Exercise: Your answer should be every line of the entries that has the string "info" in it.
━━━
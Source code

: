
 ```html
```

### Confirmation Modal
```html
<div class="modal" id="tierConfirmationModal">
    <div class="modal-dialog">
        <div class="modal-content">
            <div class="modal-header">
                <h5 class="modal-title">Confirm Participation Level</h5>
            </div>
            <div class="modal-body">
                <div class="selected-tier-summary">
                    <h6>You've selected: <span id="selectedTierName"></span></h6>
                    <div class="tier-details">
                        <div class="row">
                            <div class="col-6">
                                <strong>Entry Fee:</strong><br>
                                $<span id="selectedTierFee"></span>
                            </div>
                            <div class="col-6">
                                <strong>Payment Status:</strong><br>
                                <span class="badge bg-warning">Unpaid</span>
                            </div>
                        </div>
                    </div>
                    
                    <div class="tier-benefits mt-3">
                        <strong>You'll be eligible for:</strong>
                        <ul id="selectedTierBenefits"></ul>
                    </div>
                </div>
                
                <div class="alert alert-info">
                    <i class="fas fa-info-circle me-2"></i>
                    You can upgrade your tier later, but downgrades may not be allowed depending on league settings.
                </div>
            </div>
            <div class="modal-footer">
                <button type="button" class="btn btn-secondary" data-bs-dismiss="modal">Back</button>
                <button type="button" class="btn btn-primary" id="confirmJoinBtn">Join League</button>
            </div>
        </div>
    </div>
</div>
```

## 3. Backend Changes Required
━━━
Response for this exercise:
                <div class="alert alert-info">
                    <i class="fas fa-info-circle me-2"></i>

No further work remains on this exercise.